Presiden Joko Widodo ketika memimpin rapat terbatas penanganan Covid-19 dan penerapan protokol kesehatan dalam tatanan new normal.

Bongkah.id – Presiden Joko Widodo (Jokowi) mulai mundur dalam upaya mengejar investasi swasta untuk membangkitkan perekonomian di Indonesia. Jokowi menegaskan investasi tak bisa diandalkan lagi dalam situasi pandemi Covid-19 seperti ini

Hal ini disampaikan Presiden Jokowi kepada para kepala daerah dalam rapat terbatas terkait percepatan penyerapan anggaran pendapatan dan belanja Daerah (APBD) 2020 di Istana Bogor, Jawa Barat, Rabu (15/7/2020). Mantan Gubernur DKI Jakarta itu menyatakan, pemerintah tidak bisa lagi mengharapkan investasi untuk mendorong pertumbuhan ekonomi.
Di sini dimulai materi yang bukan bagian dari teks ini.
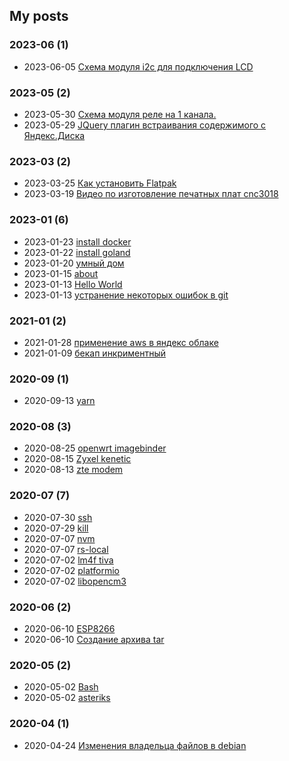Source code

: ## My posts  
### **2023-06** (1)  
- 2023-06-05 [Схема модуля i2c для подключения LCD](http://localhost/2023/06/05/i2clcd/)  
  
  
### **2023-05** (2)  
- 2023-05-30 [Схема модуля реле на 1 канала.](http://localhost/2023/05/30/rele/)  
- 2023-05-29 [JQuery плагин встраивания содержимого с Яндекс.Диска](http://localhost/2023/05/29/JQuery-%D0%BF%D0%BB%D0%B0%D0%B3%D0%B8%D0%BD-%D0%B2%D1%81%D1%82%D1%80%D0%B0%D0%B8%D0%B2%D0%B0%D0%BD%D0%B8%D1%8F-%D1%81%D0%BE%D0%B4%D0%B5%D1%80%D0%B6%D0%B8%D0%BC%D0%BE%D0%B3%D0%BE-%D1%81-%D0%AF%D0%BD%D0%B4%D0%B5%D0%BA%D1%81-%D0%94%D0%B8%D1%81%D0%BA%D0%B0/)  
  
  
### **2023-03** (2)  
- 2023-03-25 [Как установить Flatpak](http://localhost/2023/03/25/install-flatpak/)  
- 2023-03-19 [Видео по изготовление печатных плат cnc3018](http://localhost/2023/03/19/cnc3018/)  
  
  
### **2023-01** (6)  
- 2023-01-23 [install docker](http://localhost/2023/01/23/install-docker/)  
- 2023-01-22 [install goland](http://localhost/2023/01/22/install-goland/)  
- 2023-01-20 [умный дом](http://localhost/2023/01/20/%D1%83%D0%BC%D0%BD%D1%8B%D0%B9-%D0%B4%D0%BE%D0%BC/)  
- 2023-01-15 [about](http://localhost/2023/01/15/about/)  
- 2023-01-13 [Hello World](http://localhost/2023/01/13/hello-world/)  
- 2023-01-13 [устранение некоторых ошибок в git](http://localhost/2023/01/13/git_error/)  
  
  
### **2021-01** (2)  
- 2021-01-28 [применение aws в яндекс облаке](http://localhost/2021/01/28/aws-yandex/)  
- 2021-01-09 [бекап инкриментный](http://localhost/2021/01/09/bekap/)  
  
  
### **2020-09** (1)  
- 2020-09-13 [yarn](http://localhost/2020/09/13/yarn/)  
  
  
### **2020-08** (3)  
- 2020-08-25 [openwrt imagebinder](http://localhost/2020/08/25/openwrt-imagebinder/)  
- 2020-08-15 [Zyxel kenetic](http://localhost/2020/08/15/Zyxel-kenetic/)  
- 2020-08-13 [zte modem](http://localhost/2020/08/13/zte-modem/)  
  
  
### **2020-07** (7)  
- 2020-07-30 [ssh](http://localhost/2020/07/30/ssh/)  
- 2020-07-29 [kill](http://localhost/2020/07/29/kill/)  
- 2020-07-07 [nvm](http://localhost/2020/07/07/nvm/)  
- 2020-07-07 [rs-local](http://localhost/2020/07/07/rs-local/)  
- 2020-07-02 [lm4f tiva](http://localhost/2020/07/02/lm4f-tiva/)  
- 2020-07-02 [platformio](http://localhost/2020/07/02/platformio/)  
- 2020-07-02 [libopencm3](http://localhost/2020/07/02/libopencm3/)  
  
  
### **2020-06** (2)  
- 2020-06-10 [ESP8266](http://localhost/2020/06/10/ESP8266/)  
- 2020-06-10 [Создание архива tar](http://localhost/2020/06/10/%D0%A1%D0%BE%D0%B7%D0%B4%D0%B0%D0%BD%D0%B8%D0%B5-%D0%B0%D1%80%D1%85%D0%B8%D0%B2%D0%B0-tar/)  
  
  
### **2020-05** (2)  
- 2020-05-02 [Bash](http://localhost/2020/05/02/Bash/)  
- 2020-05-02 [asteriks](http://localhost/2020/05/02/asteriks/)  
  
  
### **2020-04** (1)  
- 2020-04-24 [Изменения владельца файлов в debian](http://localhost/2020/04/24/debian/)  
  
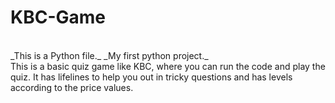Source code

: # KBC-Game
<br>
_This is a Python file._
_My first python project._
<br>
This is a basic quiz game like KBC, where you can run the code and play the quiz.
It has lifelines to help you out in tricky questions and has levels according to the price values.
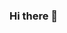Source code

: ### Hi there 👋

<!--
**Farhaan-Hash/Farhaan-Hash** is a ✨ _special_ ✨ repository because its `README.md` (this file) appears on your GitHub profile.

Here are some ideas to get you started:

- 🔭 I’m currently working on ...
- 🌱 I’m currently learning ...
- 👯 I’m looking to collaborate on ...
- 🤔 I’m looking for help with ...
- 💬 Ask me about ...
- 📫 How to reach me: ...
- 😄 Pronouns: ...
- ⚡ Fun fact: ...
<a href="https://app.daily.dev/JON_007"><img src="https://api.daily.dev/devcards/159e6c948f0a4419a07376a9d25f503f.png?r=ova" width="400" alt="hell ripper's Dev Card"/></a>
-->
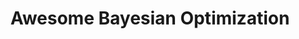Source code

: ---
layout: page
title: Awesome Bayesian Optimization
description: A curated repository of awesome Bayesian optimization resources.
external_url: https://github.com/richardcsuwandi/awesome-bo
img: /assets/img/awesome.svg
importance: 1
category:
related_publications: false
---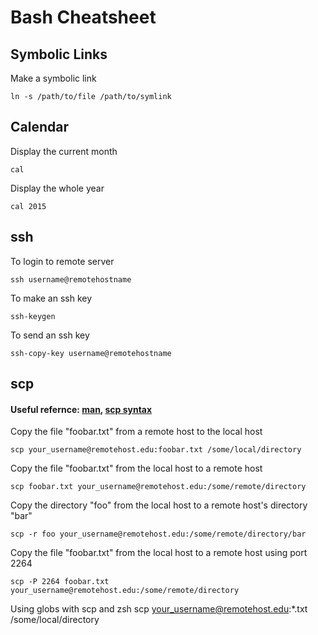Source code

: Bash Cheatsheet
===============

Symbolic Links
--------------

Make a symbolic link

    ln -s /path/to/file /path/to/symlink

Calendar
--------

Display the current month

    cal

Display the whole year

    cal 2015

ssh
---

To login to remote server

    ssh username@remotehostname

To make an ssh key

    ssh-keygen

To send an ssh key

    ssh-copy-key username@remotehostname

scp
---

#### Useful refernce: [man](http://dell9.ma.utexas.edu/cgi-bin/man-cgi?00+00), [scp syntax](http://www.hypexr.org/linux_scp_help.php)

Copy the file "foobar.txt" from a remote host to the local host

    scp your_username@remotehost.edu:foobar.txt /some/local/directory

Copy the file "foobar.txt" from the local host to a remote host

    scp foobar.txt your_username@remotehost.edu:/some/remote/directory

Copy the directory "foo" from the local host to a remote host's directory "bar"

    scp -r foo your_username@remotehost.edu:/some/remote/directory/bar

Copy the file "foobar.txt" from the local host to a remote host using port 2264

    scp -P 2264 foobar.txt your_username@remotehost.edu:/some/remote/directory

Using globs with scp and zsh
    scp your_username@remotehost.edu:\*.txt /some/local/directory
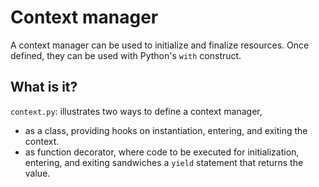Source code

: Context manager
===============

A context manager can be used to initialize and finalize resources.  Once
defined, they can be used with Python's `with` construct.

What is it?
-----------
`context.py`: illustrates two ways to define a context manager,
* as a class, providing hooks on instantiation, entering, and exiting
  the context.
* as function decorator, where code to be executed for initialization,
  entering, and exiting sandwiches a `yield` statement that returns the
  value.

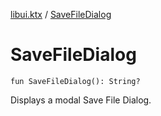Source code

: [libui.ktx](index.md) / [SaveFileDialog](./-save-file-dialog.md)

# SaveFileDialog

`fun SaveFileDialog(): String?`

Displays a modal Save File Dialog.

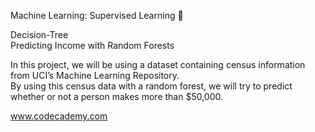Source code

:Machine Learning: Supervised Learning 🤖

Decision-Tree</br>
Predicting Income with Random Forests

In this project, we will be using a dataset containing census information from UCI’s Machine Learning Repository.</br>
By using this census data with a random forest, we will try to predict whether or not a person makes more than $50,000.


www.codecademy.com
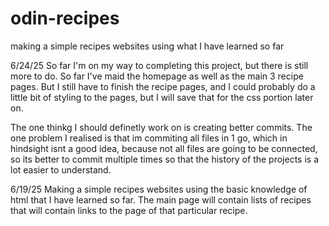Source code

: # odin-recipes
making a simple recipes websites using what I have learned so far

6/24/25
So far I'm on my way to completing this project, but there is still more to do. So far I've maid the homepage as well as the main 3 recipe pages. But I still have to finish the recipe pages, and I could probably do a little bit of styling to the pages, but I will save that for the css portion later on. 

The one thinkg I should definetly work on is creating better commits. The one problem I realised is that im commiting all files in 1 go, which in hindsight isnt a good idea, because not all files are going to be connected, so its better to commit multiple times so that the history of the projects is a lot easier to understand.

6/19/25 
Making a simple recipes websites using the basic knowledge of html that I have learned so far.
The main page will contain lists of recipes that will contain links to the page of that particular recipe.
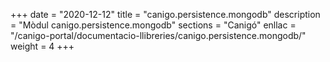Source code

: +++
date        = "2020-12-12"
title       = "canigo.persistence.mongodb"
description = "Mòdul canigo.persistence.mongodb"
sections    = "Canigó"
enllac		= "/canigo-portal/documentacio-llibreries/canigo.persistence.mongodb/"
weight		= 4
+++
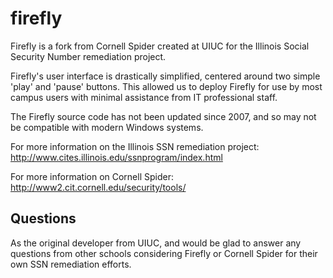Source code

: firefly
=======

Firefly is a fork from  Cornell Spider created at UIUC for the Illinois Social Security Number remediation project.

Firefly's user interface is drastically simplified, centered around two simple 'play' and 'pause' buttons. This allowed us to deploy Firefly for use by most campus users with minimal assistance from IT professional staff.

The Firefly source code has not been updated since 2007, and so may not be compatible with modern Windows systems.

For more information on the Illinois SSN remediation project:
http://www.cites.illinois.edu/ssnprogram/index.html

For more information on Cornell Spider:
http://www2.cit.cornell.edu/security/tools/

Questions
-------------
As the original developer from UIUC, and would be glad to answer any questions from other schools considering Firefly or Cornell Spider for their own SSN remediation efforts.
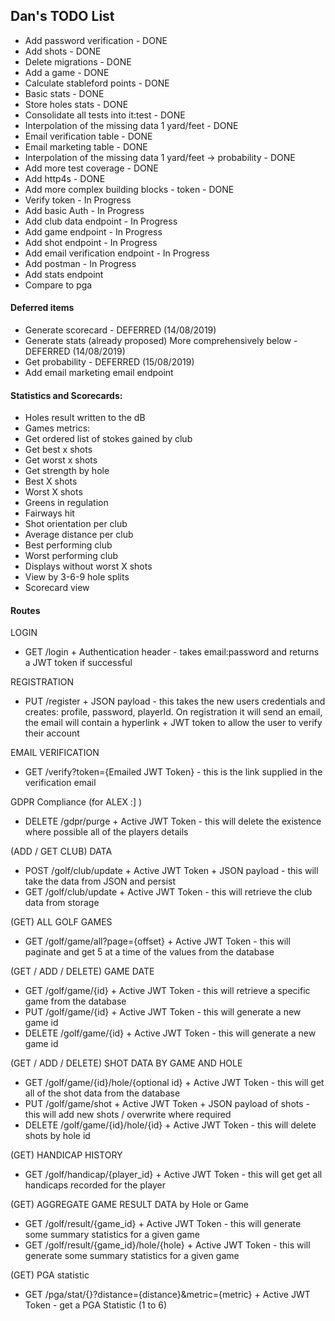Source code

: 
## Dan's TODO List

*   Add password verification - DONE
*   Add shots - DONE
*   Delete migrations - DONE
*   Add a game - DONE
*   Calculate stableford points - DONE
*   Basic stats - DONE
*   Store holes stats - DONE
*   Consolidate all tests into it:test - DONE
*   Interpolation of the missing data 1 yard/feet - DONE
*   Email verification table - DONE
*   Email marketing table - DONE
*   Interpolation of the missing data 1 yard/feet -> probability - DONE
*   Add more test coverage - DONE
*   Add http4s - DONE
*   Add more complex building blocks - token - DONE
*   Verify token  - In Progress
*   Add basic Auth  - In Progress
*   Add club data endpoint  - In Progress
*   Add game endpoint  - In Progress
*   Add shot endpoint - In Progress
*   Add email verification endpoint - In Progress
*   Add postman - In Progress
*   Add stats endpoint
*   Compare to pga

#### Deferred items

*   Generate scorecard - DEFERRED (14/08/2019)
*   Generate stats (already proposed) More comprehensively below - DEFERRED (14/08/2019)
*   Get probability - DEFERRED (15/08/2019)
*   Add email marketing email endpoint

#### Statistics and Scorecards:

*   Holes result written to the dB
*   Games metrics:
*   Get ordered list of stokes gained by club
*   Get best x shots
*   Get worst x shots
*   Get strength by hole
*   Best X shots
*   Worst X shots
*   Greens in regulation
*   Fairways hit
*   Shot orientation per club
*   Average distance per club
*   Best performing club
*   Worst performing club
*   Displays without worst X shots
*   View by 3-6-9 hole splits
*   Scorecard view

#### Routes

LOGIN
*   GET /login + Authentication header - takes email:password and returns a JWT token if successful

REGISTRATION
*   PUT /register + JSON payload - this takes the new users credentials and creates: profile, password, playerId. On registration it will send an email, the email will contain a hyperlink + JWT token to allow the user to verify their account

EMAIL VERIFICATION
*   GET /verify?token={Emailed JWT Token} - this is the link supplied in the verification email

GDPR Compliance (for ALEX :] )
*   DELETE /gdpr/purge + Active JWT Token - this will delete the existence where possible all of the players details

(ADD / GET CLUB) DATA
*   POST /golf/club/update + Active JWT Token + JSON payload - this will take the data from JSON and persist
*   GET /golf/club/update + Active JWT Token - this will retrieve the club data from storage 

(GET) ALL GOLF GAMES
*   GET /golf/game/all?page={offset}  + Active JWT Token - this will paginate and get 5 at a time of the values from the database

(GET / ADD / DELETE) GAME DATE
*   GET /golf/game/{id} + Active JWT Token - this will retrieve a specific game from the database
*   PUT /golf/game/{id} + Active JWT Token - this will generate a new game id
*   DELETE /golf/game/{id} + Active JWT Token - this will generate a new game id

(GET / ADD / DELETE) SHOT DATA BY GAME AND HOLE
*   GET /golf/game/{id}/hole/{optional id} + Active JWT Token - this will get all of the shot data from the database
*   PUT /golf/game/shot + Active JWT Token + JSON payload of shots - this will add new shots / overwrite where required
*   DELETE /golf/game/{id}/hole/{id} + Active JWT Token - this will delete shots by hole id

(GET) HANDICAP HISTORY
*   GET /golf/handicap/{player_id} + Active JWT Token - this will get get all handicaps recorded for the player

(GET) AGGREGATE GAME RESULT DATA by Hole or Game
*   GET /golf/result/{game_id} + Active JWT Token - this will generate some summary statistics for a given game
*   GET /golf/result/{game_id}/hole/{hole} + Active JWT Token - this will generate some summary statistics for a given game

(GET) PGA statistic
*   GET /pga/stat/{}?distance={distance}&metric={metric} + Active JWT Token - get a PGA Statistic (1 to 6)
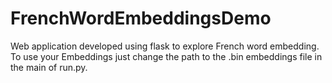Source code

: # FrenchWordEmbeddingsDemo
Web application developed using flask to explore French word embedding.
To use your Embeddings just change the path to the .bin embeddings file in the main of run.py.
“Kita tidak bisa mengharapkan lagi yang namanya investasi, itu pasti minus pertumbuhannya,” kata Jokowi saat rapat terbatas di Istana Bogor, Jawa Barat, Rabu (15/7/2020).

Jokowi mencontohkan, kredit perbankan pada saat normal bisa mencapai 13 persen. Tapi dalam kondisi krisis pandemi seperti sekarang ini, capaian angka dua digit tidak mungkin bisa diharapkan lagi.

Karena itu, Jokowi meminta para kepala daerah segera membelanjakan anggaran. Menurutnya, cara ini lebih tepat dilakukan untuk menstabilkan perekonomian.

“Kalau ekonomi di provinsi Bapak-Ibu semuanya ingin cepat pulih, belanjanya semuanya harus dipercepat. Jangan ditunda-tunda. Sekali lagi, nggak bisa lagi kita mengharapkan investasi, swasta,” ungkap Jokowi seperti dikutip dari dari Setkab.go.id.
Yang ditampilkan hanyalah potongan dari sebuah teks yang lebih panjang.